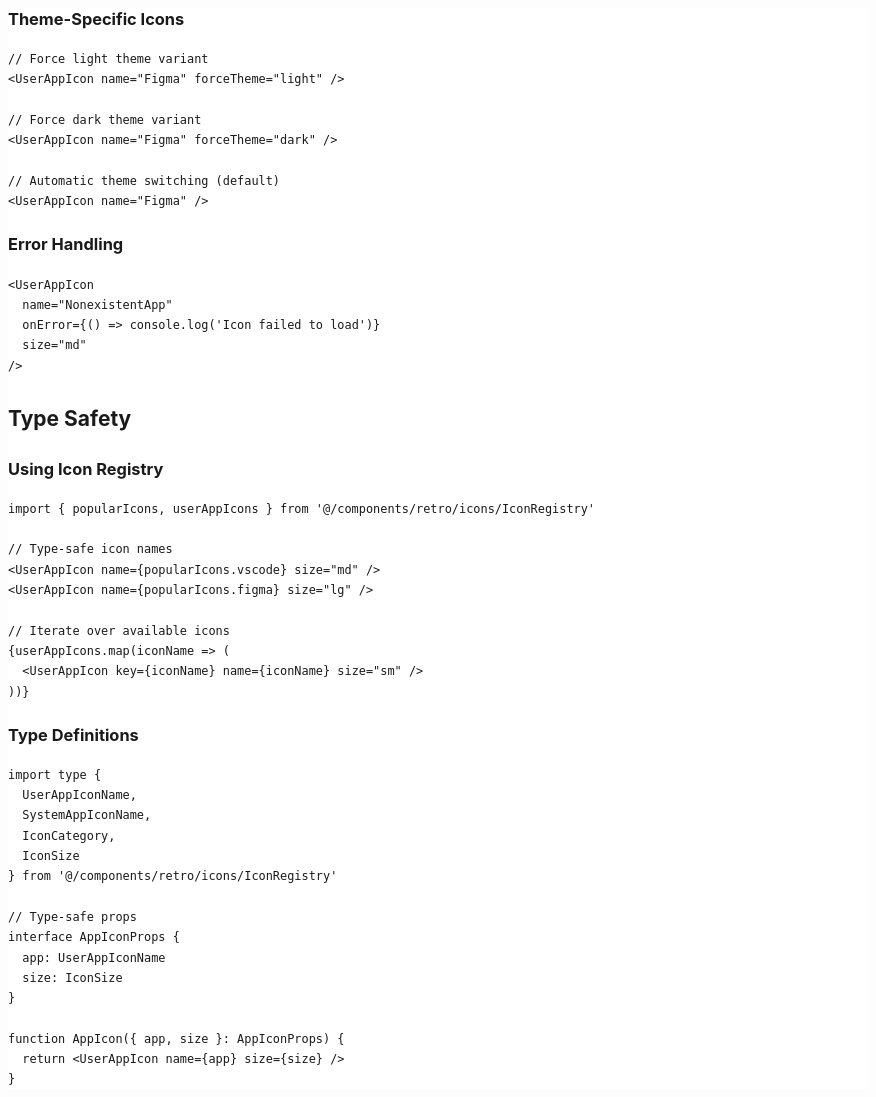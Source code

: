### Theme-Specific Icons

```tsx
// Force light theme variant
<UserAppIcon name="Figma" forceTheme="light" />

// Force dark theme variant  
<UserAppIcon name="Figma" forceTheme="dark" />

// Automatic theme switching (default)
<UserAppIcon name="Figma" />
```

### Error Handling

```tsx
<UserAppIcon 
  name="NonexistentApp"
  onError={() => console.log('Icon failed to load')}
  size="md"
/>
```

## Type Safety

### Using Icon Registry

```tsx
import { popularIcons, userAppIcons } from '@/components/retro/icons/IconRegistry'

// Type-safe icon names
<UserAppIcon name={popularIcons.vscode} size="md" />
<UserAppIcon name={popularIcons.figma} size="lg" />

// Iterate over available icons
{userAppIcons.map(iconName => (
  <UserAppIcon key={iconName} name={iconName} size="sm" />
))}
```

### Type Definitions

```tsx
import type { 
  UserAppIconName, 
  SystemAppIconName,
  IconCategory,
  IconSize 
} from '@/components/retro/icons/IconRegistry'

// Type-safe props
interface AppIconProps {
  app: UserAppIconName
  size: IconSize
}

function AppIcon({ app, size }: AppIconProps) {
  return <UserAppIcon name={app} size={size} />
}
```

→ What this task involves: Exactly as written, restate the listing above with its pictures omitted.

→ Response:
Source code

:### Theme-Specific Icons

```tsx
// Force light theme variant
<UserAppIcon name="Figma" forceTheme="light" />

// Force dark theme variant  
<UserAppIcon name="Figma" forceTheme="dark" />

// Automatic theme switching (default)
<UserAppIcon name="Figma" />
```

### Error Handling

```tsx
<UserAppIcon 
  name="NonexistentApp"
  onError={() => console.log('Icon failed to load')}
  size="md"
/>
```

## Type Safety

### Using Icon Registry

```tsx
import { popularIcons, userAppIcons } from '@/components/retro/icons/IconRegistry'

// Type-safe icon names
<UserAppIcon name={popularIcons.vscode} size="md" />
<UserAppIcon name={popularIcons.figma} size="lg" />

// Iterate over available icons
{userAppIcons.map(iconName => (
  <UserAppIcon key={iconName} name={iconName} size="sm" />
))}
```

### Type Definitions

```tsx
import type { 
  UserAppIconName, 
  SystemAppIconName,
  IconCategory,
  IconSize 
} from '@/components/retro/icons/IconRegistry'

// Type-safe props
interface AppIconProps {
  app: UserAppIconName
  size: IconSize
}

function AppIcon({ app, size }: AppIconProps) {
  return <UserAppIcon name={app} size={size} />
}
```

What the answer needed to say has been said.